We will achieve the change in the two streams I mentioned by applying community benefit principles. We want to promote safe and secure jobs. We want to deliver skills development and industrial capacity that is flexible and endures. The things that those opposite have put forward as their propositions for achieving a little bit of progress or momentum in these areas are almost the opposite of that. I've heard a number of speakers get up and say, 'Actually, what we need is to make sure'—they use tricky phrases like 'that wages are competitive' and 'that working conditions aren't unduly onerous or burdensome'. I think Australians see through that. They see through that kind of language. What the coalition is really saying is that they'd like to go back to their approach, which was stagnant or falling real wages and unfair working conditions. They say that that somehow is the one key dynamic element that will generate change. We don't see it that way. We're going to work towards the revitalisation of Australian manufacturing. We're going to make sure that Australia faces up to global challenges with optimism and energy and shapes them to our needs, but we're not going to do that by sacrificing the interests of the community, particularly the interests of workers.

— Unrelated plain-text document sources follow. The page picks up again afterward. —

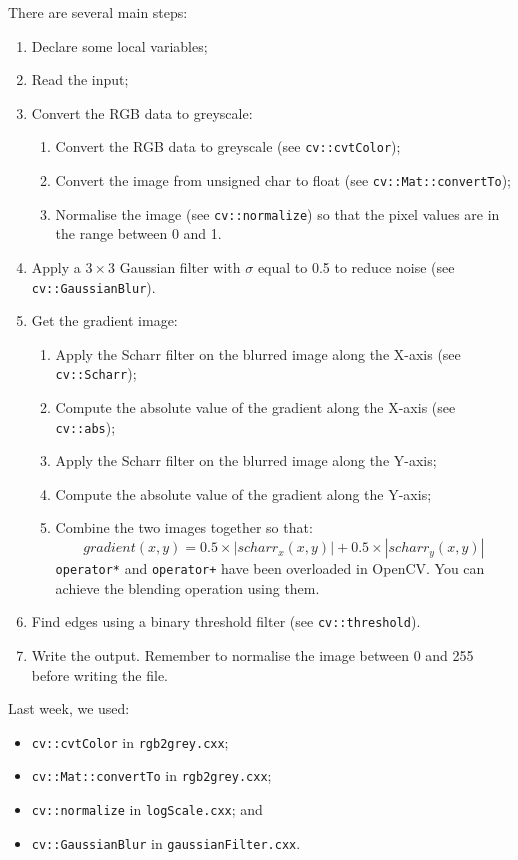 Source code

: \documentclass[english,a4paper,12pt,oneside]{article}
\begin{document}
There are several main steps:
\begin{enumerate}
	\item Declare some local variables;

	\item Read the input;

	\item Convert the RGB data to greyscale:

	\begin{enumerate}
		\item Convert the RGB data to greyscale (see \verb+cv::cvtColor+);
		\item Convert the image from unsigned char to float (see \verb+cv::Mat::convertTo+);
		\item Normalise the image (see \verb+cv::normalize+) so that the pixel values are in the range between 0 and 1.
	\end{enumerate}

	\item Apply a $3 \times 3$ Gaussian filter with $\sigma$ equal to 0.5 to reduce noise (see \verb+cv::GaussianBlur+).

	\item Get the gradient image:
	\begin{enumerate}
		\item Apply the Scharr filter on the blurred image along the X-axis (see \verb+cv::Scharr+);
		\item Compute the absolute value of the gradient along the X-axis (see \verb+cv::abs+);
		\item Apply the Scharr filter on the blurred image along the Y-axis;
		\item Compute the absolute value of the gradient along the Y-axis;
		\item Combine the two images together so that:
		$$gradient(x,y) = 0.5 \times |scharr_x(x,y)| + 0.5 \times |scharr_y(x,y)|$$
		\verb+operator*+ and \verb!operator+! have been overloaded in OpenCV. You can achieve the blending operation using them.
	\end{enumerate}
	\item Find edges using a binary threshold filter (see \verb+cv::threshold+).
	\item Write the output. Remember to normalise the image between 0 and 255 before writing the file. 
\end{enumerate}

Last week, we used:
\begin{itemize}
 \item \verb+cv::cvtColor+ in \verb+rgb2grey.cxx+; 
 \item \verb+cv::Mat::convertTo+ in \verb+rgb2grey.cxx+; 
 \item \verb+cv::normalize+ in \verb+logScale.cxx+; and 
 \item \verb+cv::GaussianBlur+ in \verb+gaussianFilter.cxx+.
\end{itemize}
\end{document}
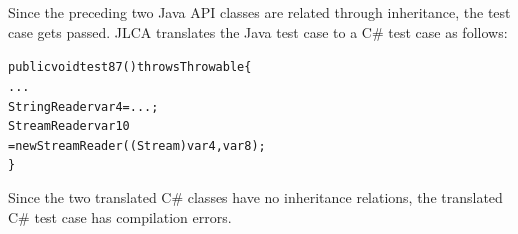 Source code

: Since the preceding two Java API classes are related through inheritance, the test case gets passed. JLCA translates the Java test case to a C\# test case as follows:

\begin{CodeOut}%
\begin{alltt}
public void test87() throws Throwable\{
  ...
  StringReader var4 = ...;
  StreamReader var10
    = new StreamReader((Stream)var4, var8);
\}
\end{alltt}
\end{CodeOut}%

Since the two translated C\# classes have no inheritance relations, the translated C\# test case has compilation errors.

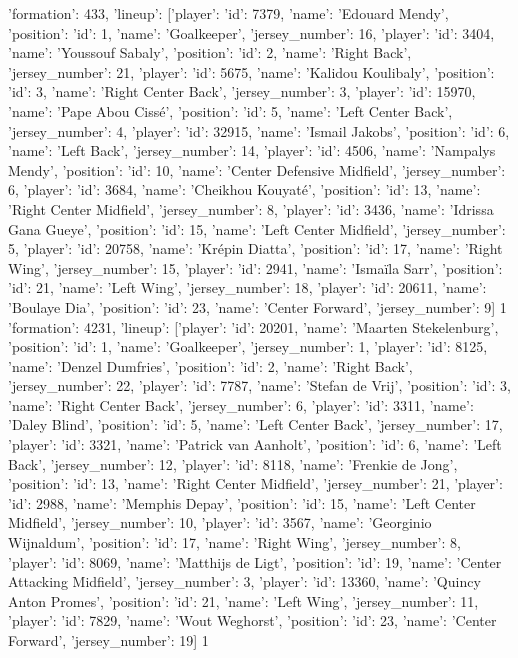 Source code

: {'formation': 433, 'lineup': [{'player': {'id': 7379, 'name': 'Edouard Mendy'}, 'position': {'id': 1, 'name': 'Goalkeeper'}, 'jersey_number': 16}, {'player': {'id': 3404, 'name': 'Youssouf Sabaly'}, 'position': {'id': 2, 'name': 'Right Back'}, 'jersey_number': 21}, {'player': {'id': 5675, 'name': 'Kalidou Koulibaly'}, 'position': {'id': 3, 'name': 'Right Center Back'}, 'jersey_number': 3}, {'player': {'id': 15970, 'name': 'Pape Abou Cissé'}, 'position': {'id': 5, 'name': 'Left Center Back'}, 'jersey_number': 4}, {'player': {'id': 32915, 'name': 'Ismail Jakobs'}, 'position': {'id': 6, 'name': 'Left Back'}, 'jersey_number': 14}, {'player': {'id': 4506, 'name': 'Nampalys Mendy'}, 'position': {'id': 10, 'name': 'Center Defensive Midfield'}, 'jersey_number': 6}, {'player': {'id': 3684, 'name': 'Cheikhou Kouyaté'}, 'position': {'id': 13, 'name': 'Right Center Midfield'}, 'jersey_number': 8}, {'player': {'id': 3436, 'name': 'Idrissa Gana Gueye'}, 'position': {'id': 15, 'name': 'Left Center Midfield'}, 'jersey_number': 5}, {'player': {'id': 20758, 'name': 'Krépin Diatta'}, 'position': {'id': 17, 'name': 'Right Wing'}, 'jersey_number': 15}, {'player': {'id': 2941, 'name': 'Ismaïla Sarr'}, 'position': {'id': 21, 'name': 'Left Wing'}, 'jersey_number': 18}, {'player': {'id': 20611, 'name': 'Boulaye Dia'}, 'position': {'id': 23, 'name': 'Center Forward'}, 'jersey_number': 9}]}                                                                               1
{'formation': 4231, 'lineup': [{'player': {'id': 20201, 'name': 'Maarten Stekelenburg'}, 'position': {'id': 1, 'name': 'Goalkeeper'}, 'jersey_number': 1}, {'player': {'id': 8125, 'name': 'Denzel Dumfries'}, 'position': {'id': 2, 'name': 'Right Back'}, 'jersey_number': 22}, {'player': {'id': 7787, 'name': 'Stefan de Vrij'}, 'position': {'id': 3, 'name': 'Right Center Back'}, 'jersey_number': 6}, {'player': {'id': 3311, 'name': 'Daley Blind'}, 'position': {'id': 5, 'name': 'Left Center Back'}, 'jersey_number': 17}, {'player': {'id': 3321, 'name': 'Patrick van Aanholt'}, 'position': {'id': 6, 'name': 'Left Back'}, 'jersey_number': 12}, {'player': {'id': 8118, 'name': 'Frenkie de Jong'}, 'position': {'id': 13, 'name': 'Right Center Midfield'}, 'jersey_number': 21}, {'player': {'id': 2988, 'name': 'Memphis Depay'}, 'position': {'id': 15, 'name': 'Left Center Midfield'}, 'jersey_number': 10}, {'player': {'id': 3567, 'name': 'Georginio Wijnaldum'}, 'position': {'id': 17, 'name': 'Right Wing'}, 'jersey_number': 8}, {'player': {'id': 8069, 'name': 'Matthijs de Ligt'}, 'position': {'id': 19, 'name': 'Center Attacking Midfield'}, 'jersey_number': 3}, {'player': {'id': 13360, 'name': 'Quincy Anton Promes'}, 'position': {'id': 21, 'name': 'Left Wing'}, 'jersey_number': 11}, {'player': {'id': 7829, 'name': 'Wout Weghorst'}, 'position': {'id': 23, 'name': 'Center Forward'}, 'jersey_number': 19}]}                                                             1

I know that this is an approach very welcome in my community. I talked about comparative and competitive advantage. The truth is that the appetite for a future made in Australia, the energy and the entrepreneurialism exist right around our country and in businesses small, medium and large. What it asks for from people in this place is that we unlock and unleash that energy and that potential. In my electorate of Fremantle, we have one of two national shipbuilding precincts. I've got industrial precincts with an emphasis on the new energy economy, batteries, energy system innovation, the production of graphene, high-purity alumina and robotics—all of these things that Australia shouldn't keep telling itself that we can't be part of.

There are important national stories, but there can also be self-defeating stories. The idea that the era in which manufacturing did depend on relatively low-skilled labour, and quite a lot of it, has passed. We are not in that era and haven't been in that era for some time. If a country with the same population as Australia, 25-million-odd people, such as Taiwan, can go and be the leader in chip technology, why should Australia say to itself that all we can do is be a country that focuses on primary production and the earlier parts of the minerals and resources production process? We can do anything and everything. The moment that we acknowledge that—the moment that we actually make that an object of our national story—we begin to move down the path to making it real.

Those opposite, as I've said, are going to say no to this bill. That's not a surprise. I can't think that they've said yes to anything in the last two years. They say no to energy price relief, no to relief households and no to the responsible management of a budget that has delivered two surpluses after nine years in which there were eye-watering deficits as far as the eye can see, the tripling of the debt, the doubling of the debt before COVID occurred, unbelievable waste in programs like JobKeeper that blew $20 billion up against the wall on companies whose profits rose through the pandemic. There was every kind of bad governance that you could possibly imagine. Now that they're no longer sitting behind the wheel as it just spun aimlessly around, they say no to every single thing we do to try to clean up that mess, put Australia back on a sound budget position and guide Australia towards the future that Australians deserve: a high-quality future, an optimistic future, a future that does involve manufacturing, that does allow us to be a regional—in some cases, global—leader on the big challenges, on the net zero economy translation, on the energy transformation, on tackling climate change. That's what people want. That's what this government is delivering.

On the other side, it would be nice if one of these days the relentless negativity and the relentless hypocrisy made way for something else. I won't hold my breath. The Albanese Labor government is going to get on with guiding a future made in Australia.